One of the more interesting vegetables we planted this year is Borage. Borage is a beautiful plant with strikingly blue star-shaped flowers.

Our Borage patch
The Borage flower
The plant is native to the Mediterranean region and its taste is often described as resembling Cucumber. Our experience has been that it s a bit more complex than this. There are notes of oyster or fish in the taste of both its leaves and flowers.

 From a health point of view, Borage oil is extracted from its seeds as a great source of Linoleic acid for vitamin supplements.

Of course our key interest is in serving this in our Tea Room and to do so, Chef has created a Raviolini with Borage and Nettles in a Beurre Blanc sauce. The dish is delicious and actually very pretty when plated.

Borage and Nettle Raviolini in a Beurre Blanc sauce
We're discussing Borage this week because we decided to make it one of our signature dishes for a special visit to the farm: the FeastON team of the Ontario Culinary Tourism Alliance (OCTA).

As one of the first restaurants in Niagara to qualify for the FeastON program (a program promoting local foods and restaurants using a minimum percentage of local produce), we were chosen as a site for filming and recording some of our practices. These images will be used to promote the program.

So this week we welcomed the FeastON film crew to the farm.

The FeastON film crew ready for a three hour stint at the farm
The film crews objective was to record as much of our process as possible. This started with our produce from our berries to our vegetable plots.

Chef introduces the crew to Borage
This also encompassed every step of our process for Chef's chosen signature dish.

Chef preparing the Raviolini
We hope this will not only help promote the FeastON program but as well promote the farm and our unique approach to the farm to table Tea Room concept. Certainly we will now have access to some professionally created photos and videos for our own marketing efforts.

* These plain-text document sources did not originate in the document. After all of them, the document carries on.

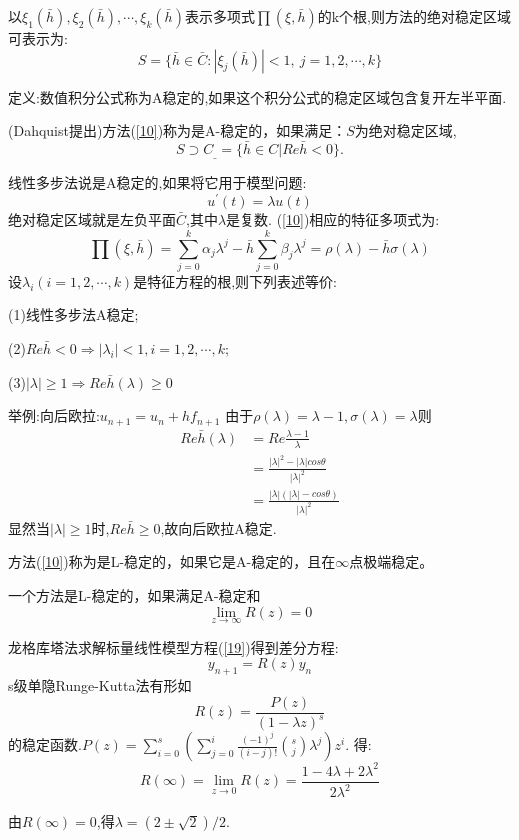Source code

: \documentclass{article}
\begin{document}
\begin{CJK}{UTF8}{gkai}
以$\xi_{1}(\bar{h}),\xi_{2}(\bar{h}),\cdots,\xi_{k}(\bar{h})$表示多项式$\prod(\xi,\bar{h})$的k个根,则方法的绝对稳定区域可表示为:
\begin{equation}
S=\{ \bar{h}\in\bar{C}:|\xi_{j}(\bar{h})|<1,~j=1,2,\cdots,k \}
\end{equation}

定义:数值积分公式称为A稳定的,如果这个积分公式的稳定区域包含复开左半平面.

(Dahquist提出)方法(\ref{10})称为是A-稳定的，如果满足：$S$为绝对稳定区域,
\begin{equation*}
S\supset C_{\_}=\{\bar{h}\in C|Re\bar{h}<0\}.
\end{equation*}

线性多步法说是A稳定的,如果将它用于模型问题:
\begin{equation}
u^{'}(t)=\lambda u(t)
\label{19}
\end{equation}
绝对稳定区域就是左负平面$\bar{C}$,其中$\lambda$是复数.
(\ref{10})相应的特征多项式为:
\begin{equation}
\prod(\xi,\bar{h})=\sum_{j=0}^{k}\alpha_{j}\lambda^{j}-\bar{h}\sum_{j=0}^{k}\beta_{j}\lambda^{j}=\rho(\lambda)-\bar{h}\sigma(\lambda)
\end{equation}
设$\lambda_{i}(i=1,2,\cdots,k)$是特征方程的根,则下列表述等价:

(1)线性多步法A稳定;

(2)$Re\bar{h}<0\Rightarrow|\lambda_{i}|<1,i=1,2,\cdots,k;$

(3)$|\lambda|\ge 1\Rightarrow Re\bar{h}(\lambda)\ge 0$

举例:向后欧拉:$u_{n+1}=u_{n}+hf_{n+1}$
由于$\rho(\lambda)=\lambda-1,\sigma(\lambda)=\lambda$则
\begin{align}
Re\bar{h}(\lambda)&=Re\frac{\lambda-1}{\lambda}\\&=\frac{|\lambda|^2-|\lambda|cos\theta}{|\lambda|^2}\\&=\frac{|\lambda|(|\lambda|-cos\theta)}{|\lambda|^2}
\end{align}
显然当$|\lambda|\ge 1$时,$Re\bar{h}\ge 0$,故向后欧拉A稳定.

方法(\ref{10})称为是L-稳定的，如果它是A-稳定的，且在$\infty$点极端稳定。

一个方法是L-稳定的，如果满足A-稳定和
\begin{equation*}
\lim\limits_{z\to\infty}R(z)=0
\end{equation*}

龙格库塔法求解标量线性模型方程(\ref{19})得到差分方程:
\begin{equation}
y_{n+1}=R(z)y_{n}
\end{equation}
s级单隐Runge-Kutta法有形如
\begin{equation}
R(z)=\frac{P(z)}{(1-\lambda z)^s}
\end{equation}
的稳定函数.$P(z)=\sum_{i=0}^{s}(\sum_{j=0}^{i}\frac{(-1)^j}{(i-j)!}\binom{s}{j}\lambda^j)z^i$.
得:
\begin{equation}
R(\infty)=\lim\limits_{z\to 0}R(z)=\frac{1-4\lambda+2\lambda^2}{2\lambda^2}
\end{equation}

由$R(\infty)=0$,得$\lambda=(2\pm\sqrt{2})/2$.

\end{CJK}
\end{document}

Aside from Borage, our vegetable garden has generated some other successes but as well some serious disappointments (the Tomatoes in particular).

On the positive side, our Citron melons, Fennel and all of our herbs are doing extremely well (many of the latter are flowering and seeding already).

Among the weeds, the Fennel still thrives

Our Three Sisters bed is also lush with ears of heirloom corn already clearly visible.


Heirloom corn in the Three Sisters bed
The Squash and Beans are also well developed.

Squash acting as ground cover in the Three Sisters bed.
Even our Carrots and Beets are showing promise. Unlike the previous year, the beets have not (yet) been munched on by deer.

This year, our two varieties of heirloom Beet are evolving without being harmed by wildlife
Finally this week, we have a short update on the Growing Dome. Although we have not yet re-introduced fish to our Aquaponics set-up, we are really pleased with the progress of some of our experiments.

The monster Cucumber generated using the Kratky hydroponic method is quickly taking over the center of the dome.

The Growing Dome's monster Cucumber vine
Although early on we had written them off for dead, our Aquaponic tomatoes are now well ahead of those planted in our raised beds.

Our Growing Dome Tomatoes are almost ready to flower.
We'll close this week with our Concord grapes. This year was our first attempt to prune the vines we discovered last year. The results are literally bearing fruit.